Can I give real estate or other property to a unitrust?

In most cases, yes. The value of the trust principal will be determined by a qualified appraisal of the property. However, real estate or other property may not be producing income and thus the income beneficiaries may receive no or very little income until these assets are sold and reinvested to produce income.

Can I include my children as income beneficiaries?

Yes, subject to certain limitations.

What are the tax deduction implications of my Charitable Remainder Unitrust?

A Charitable Remainder Unitrust is a powerful tool that can save you income, capital gain, estate, and inheritance taxes depending on your circumstances and state of domicile. A qualified advisor is crucial to assist you in maximizing these benefits.


Retained Life Estate

Do I have any option other than having the charity take possession of the house should I want to move out of the property prior to my death?

If you negotiate a provision in the Retained Life Estate contract for the right to lease the property for the remainder of your life estate, you can keep the additional money. You remain responsible for the taxes, insurance, and maintenance expenses spelled out in the agreement with the charity.

Who is responsible for building modifications, additions and custom items like a workshop, extra garage, or swimming pools?

You are. Most likely the RLE contract will contain a provision that requires you to get prior approval from the charity to make such improvements.

Can we move out and then back in?

Yes. The use of the asset is yours. Should you decide to lease for a while and then move back in, this gifting concept allows for that.

Can we use our second home to create a Retained Life Estate?

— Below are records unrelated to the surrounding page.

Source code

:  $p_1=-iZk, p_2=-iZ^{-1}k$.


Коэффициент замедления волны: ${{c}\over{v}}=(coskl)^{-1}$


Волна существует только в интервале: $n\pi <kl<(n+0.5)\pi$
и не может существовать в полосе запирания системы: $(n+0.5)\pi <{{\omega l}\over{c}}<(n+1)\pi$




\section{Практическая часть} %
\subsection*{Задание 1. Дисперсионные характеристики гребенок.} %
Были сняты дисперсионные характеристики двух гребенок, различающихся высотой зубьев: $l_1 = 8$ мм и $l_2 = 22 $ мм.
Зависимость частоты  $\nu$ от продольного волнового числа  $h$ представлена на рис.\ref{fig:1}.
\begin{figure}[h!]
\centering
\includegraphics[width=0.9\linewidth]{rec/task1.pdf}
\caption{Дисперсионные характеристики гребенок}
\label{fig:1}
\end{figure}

Yes. As long as the property qualifies under the IRS rules, it can be used to create this type of donation arrangement (i.e., you don't take depreciation or own it in a corporate structure, etc.) Check with your accountant to make sure it qualifies. Motor coaches and yachts qualify as second homes.


Charitable Lead Trusts

Will I be able to claim an income tax deduction when I set up my Charitable Lead Trust?

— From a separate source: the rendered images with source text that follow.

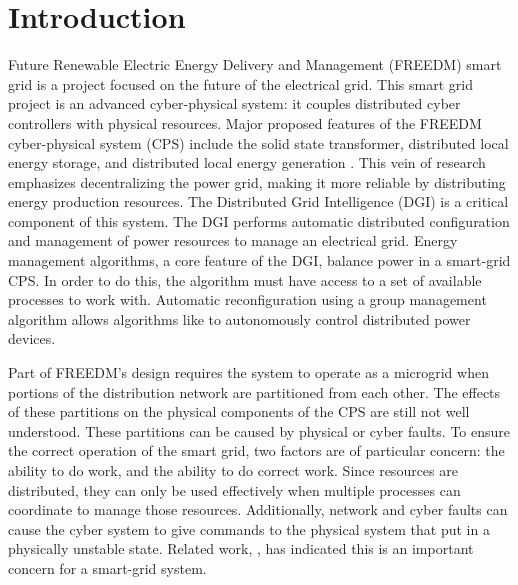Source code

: 
\section{Introduction}

 Future Renewable Electric Energy Delivery and Management (FREEDM) smart grid is a project focused on the future of the electrical grid.
This smart grid project is an advanced cyber-physical system: it couples distributed cyber controllers with physical resources.
Major proposed features of the FREEDM cyber-physical system (CPS) include the solid state transformer, distributed local energy storage, and distributed local energy generation \cite{FREEDMMIGRATION}.
This vein of research emphasizes decentralizing the power grid, making it more reliable by distributing energy production resources.
The Distributed Grid Intelligence (DGI) is a critical component of this system.
The DGI performs automatic distributed configuration and management of power resources to manage an electrical grid.
Energy management algorithms, a core feature of the DGI\cite{LOADBALANCING}, balance power in a smart-grid CPS.
In order to do this, the algorithm must have access to a set of available processes to work with.
Automatic reconfiguration using a group management algorithm allows algorithms like \cite{LOADBALANCING}\cite{ICC1}\cite{MOYEEN} to autonomously control distributed power devices.

Part of FREEDM's design requires the system to operate as a microgrid when portions of the distribution network are partitioned from each other.
The effects of these partitions on the physical components of the CPS are still not well understood.
These partitions can be caused by physical or cyber faults.
To ensure the correct operation of the smart grid, two factors are of particular concern: the ability to do work, and the ability to do correct work.
Since resources are distributed, they can only be used effectively when multiple processes can coordinate to manage those resources.
Additionally, network and cyber faults can cause the cyber system to give commands to the physical system that put in a physically unstable state.
Related work, \cite{HARINI}\cite{TSG}\cite{ICC2}\cite{SGNETFAULT}, has indicated this is an important concern for a smart-grid system.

Maybe. If the trust is structured a certain way, you’ll be eligible to claim an income tax deduction in the year you set up your trust. However, that means that all of the trust income in following years will be taxed to you as well. Most donors structure their CLTs in a way that does not yield a current income tax deduction so that they don’t have to worry about income tax issues in the future. In both cases, you are able to provide wonderful support to DonorsTrust and to pass trust appreciation to your family free of gift and estate tax. We can provide you and your advisors with information that will help you decide which type of CLT will work better for you.

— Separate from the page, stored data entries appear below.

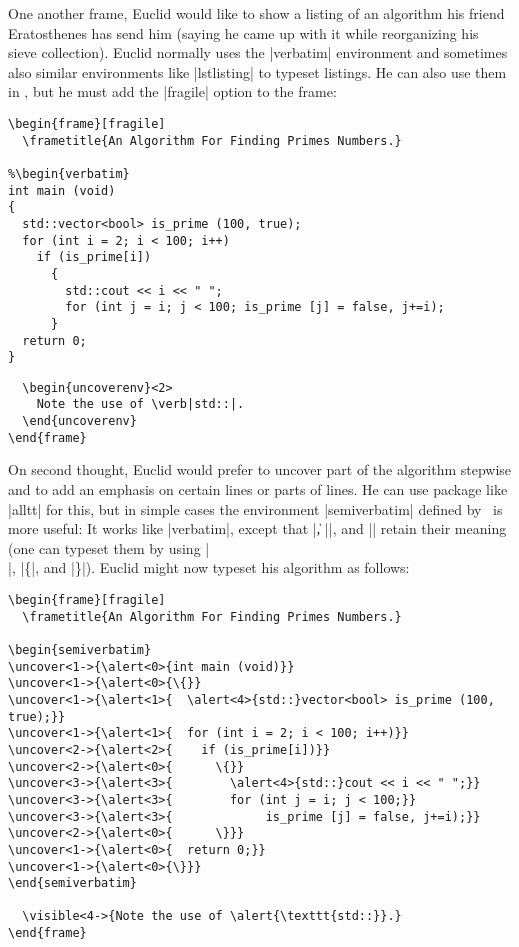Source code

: One another frame, Euclid would like to show a listing of an
algorithm his friend Eratosthenes has send him (saying he came up with
it while reorganizing his sieve collection). Euclid normally uses the
|verbatim| environment and sometimes also similar environments like
|lstlisting| to typeset listings. He can also use them in \beamer, but
he must add the |fragile| option to the frame:
\begin{verbatim}
\begin{frame}[fragile]
  \frametitle{An Algorithm For Finding Primes Numbers.}

%\begin{verbatim} 
int main (void)
{
  std::vector<bool> is_prime (100, true);
  for (int i = 2; i < 100; i++)
    if (is_prime[i])
      {
        std::cout << i << " ";
        for (int j = i; j < 100; is_prime [j] = false, j+=i);
      }
  return 0;
} 
\end{verbatim}
\unskip{\MacroFont|\end{verbatim}|}
\begin{verbatim}
  \begin{uncoverenv}<2>
    Note the use of \verb|std::|.
  \end{uncoverenv}
\end{frame}
\end{verbatim}


On second thought, Euclid would prefer to uncover part of the
algorithm stepwise and to add an emphasis on certain lines or parts of
lines. He can use package like |alltt| for this, but in simple cases
the environment |{semiverbatim}| defined by \beamer\ is more useful:
It works like |{verbatim}|, except that |\|, |{|, and |}| retain their
meaning (one can typeset them by using |\\|, |\{|, and |\}|). Euclid
might now typeset his algorithm as follows:

\begin{verbatim}
\begin{frame}[fragile]
  \frametitle{An Algorithm For Finding Primes Numbers.}

\begin{semiverbatim}    
\uncover<1->{\alert<0>{int main (void)}}
\uncover<1->{\alert<0>{\{}}
\uncover<1->{\alert<1>{  \alert<4>{std::}vector<bool> is_prime (100, true);}}
\uncover<1->{\alert<1>{  for (int i = 2; i < 100; i++)}}
\uncover<2->{\alert<2>{    if (is_prime[i])}}
\uncover<2->{\alert<0>{      \{}}
\uncover<3->{\alert<3>{        \alert<4>{std::}cout << i << " ";}}
\uncover<3->{\alert<3>{        for (int j = i; j < 100;}}
\uncover<3->{\alert<3>{             is_prime [j] = false, j+=i);}}
\uncover<2->{\alert<0>{      \}}}
\uncover<1->{\alert<0>{  return 0;}}
\uncover<1->{\alert<0>{\}}}
\end{semiverbatim}

  \visible<4->{Note the use of \alert{\texttt{std::}}.}
\end{frame}
\end{verbatim}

Can I name my grandchildren as beneficiaries of my Charitable Lead Trust?

Yes, you may list your grandchildren as beneficiaries. Due to the generation-skipping transfer tax, there are more complications related to a lead trust with grandchildren as beneficiaries than one that passes assets directly to children. Most legal professionals would prefer the use of a Charitable Lead Unitrust if grandchildren are named as beneficiaries.

How long will my Charitable Lead Trust last?

There is no minimum or maximum term for your Charitable Lead Trust under federal law, although applicable state law may require such a trust to end eventually (typically after several decades). However, if you want to maximize the benefit to DonorsTrust and minimize transfer taxes, we can help you determine the optimum term to accomplish your goals. Generally, the longer the term, the lower the taxable gift to your remainder beneficiaries and the higher the benefit to DonorsTrust.

Can I establish a CLT for less than $1,000,000?

Yes, although the higher the amount the greater the potential tax benefit to you and benefit to your heirs.

How does a Charitable Lead Trust help DonorsTrust?

A CLT can act as a cash gift to us while providing tax advantaged planning to you and your heirs. Cash gifts may support any of the areas that you are most passionate about at DonorsTrust.